– Может быть, именно поэтому Кристиан явился тебе на вокзале? – предположил отец. – Он просто хотел, ну… чтобы ты познакомилась с его братом, который ехал в другую сторону.
– Вздор! – возмутилась я. – Извини, но ты городишь чушь! Как вообще можно их сравнивать? Артур совсем не такой… и он мне даже не понравился!
– Я просто хотел тебя отвлечь, – признался отец, пройдясь по комнате и машинально трогая предметы на письменном столе. – Вечно Кристиан, Кристиан, Кристиан… прости, но это уже похоже на наваждение. Он ведь жизнь тебе поломал!
– Он не виноват! – Я залилась слезами. – Как ты можешь так говорить… ведь его убили мерзавцы, которым не нужно было ничего, кроме золота…
– А если бы даже он остался жив? Настя, подумай хорошенько! Ну остался бы он жив, и что? Он бы женился на тебе? У вас было бы общее будущее? В лучшем случае – подчеркиваю, в лучшем – он бы отрекся от тебя, потому что ты ему не пара! А в худшем… в худшем ты бы жила, как твоя мать, на положении не понять кого! Но ты умнее, чем она, и для тебя это было бы в тысячу раз унизительнее!

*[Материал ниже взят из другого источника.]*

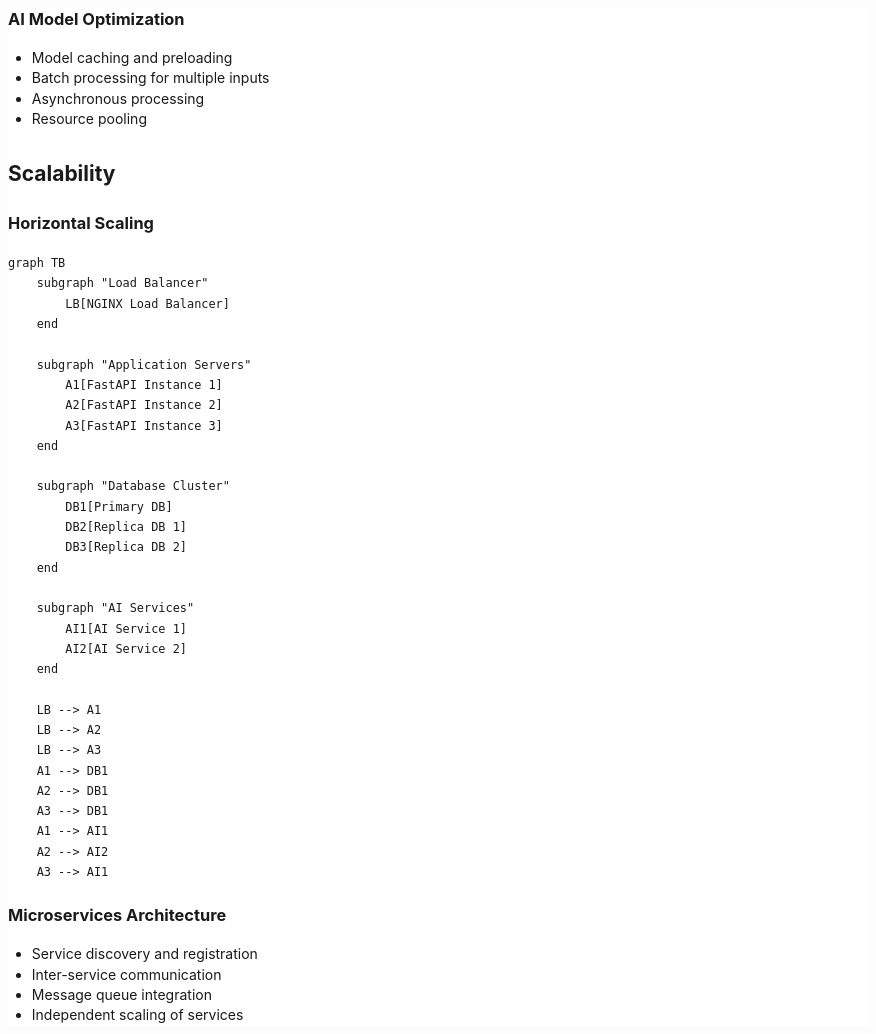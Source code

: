 ### AI Model Optimization

- Model caching and preloading
- Batch processing for multiple inputs
- Asynchronous processing
- Resource pooling

## Scalability

### Horizontal Scaling

```mermaid
graph TB
    subgraph "Load Balancer"
        LB[NGINX Load Balancer]
    end
    
    subgraph "Application Servers"
        A1[FastAPI Instance 1]
        A2[FastAPI Instance 2]
        A3[FastAPI Instance 3]
    end
    
    subgraph "Database Cluster"
        DB1[Primary DB]
        DB2[Replica DB 1]
        DB3[Replica DB 2]
    end
    
    subgraph "AI Services"
        AI1[AI Service 1]
        AI2[AI Service 2]
    end
    
    LB --> A1
    LB --> A2
    LB --> A3
    A1 --> DB1
    A2 --> DB1
    A3 --> DB1
    A1 --> AI1
    A2 --> AI2
    A3 --> AI1
```

### Microservices Architecture

- Service discovery and registration
- Inter-service communication
- Message queue integration
- Independent scaling of services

Тут Ружка, очевидно, решила, что с нее хватит выяснения семейных отношений, и с достоинством удалилась за ширмы. Даже ее коротенький хвост выражал живейшее неодобрение.
– Четыре репортера брали у меня интервью в Митаве, – вяло сказала я, проводя рукой по лицу. – Расспрашивали меня о том, какие блюда мне нравятся, какого писателя я считаю лучшим и почему я решила написать роман о привидениях. Меня читают в Берлине и Вене… а я бы отдала все, все, понимаешь, лишь бы увидеть его снова. Я бы все отдала, – повторила я. – Тебе-то проще, чем мне. У тебя не было в жизни таких потерь.
Отец сел, не глядя на меня.
– Когда твоя мать ушла, я хотел убить – себя, или ее, или того третьего, не знаю, – признался он после долгой паузы. – Думаешь, мне не было плохо? Думаешь, я не страдал? Меня удержало только то, что ты осталась на моей стороне. Я не имел права тебя подводить. Серафим драл с меня три шкуры за малейшую оплошность… а, черт возьми! И мало того, что я должен был видеть его самодовольную рожу на работе – так и дома то же самое! Как же я был рад, когда эта проклятая хибара наконец сгорела…
– Я просто поверить не могу, что Джон Иванович… – начала я в совершенном изумлении. – Мне казалось, вы прекрасно ладили!
– Ну да. Потому что он был моим начальником. Он уходил домой и обедал по полтора часа, а вам разрешал отлучаться не больше чем на десять минут, и то нечасто. И еще он выговаривал мне за то, что у меня, видите ли, на лице написано, что я не люблю свою работу. За что ее любить? И какое это имеет отношение к делу, ведь я старался исполнять свои обязанности как можно лучше! Но я терпел, стиснув зубы. А в чемодане у меня – револьвер. Я купил его, когда… впрочем, неважно. И во время бессонницы меня донимали скверные мысли, Настя. Я спрашивал себя, неужели я родился на свет только для того, чтобы в почтовом ведомстве мной затыкали все возможные дыры. И соблазн пристрелить кого-нибудь был иногда очень велик. Но я сдержался.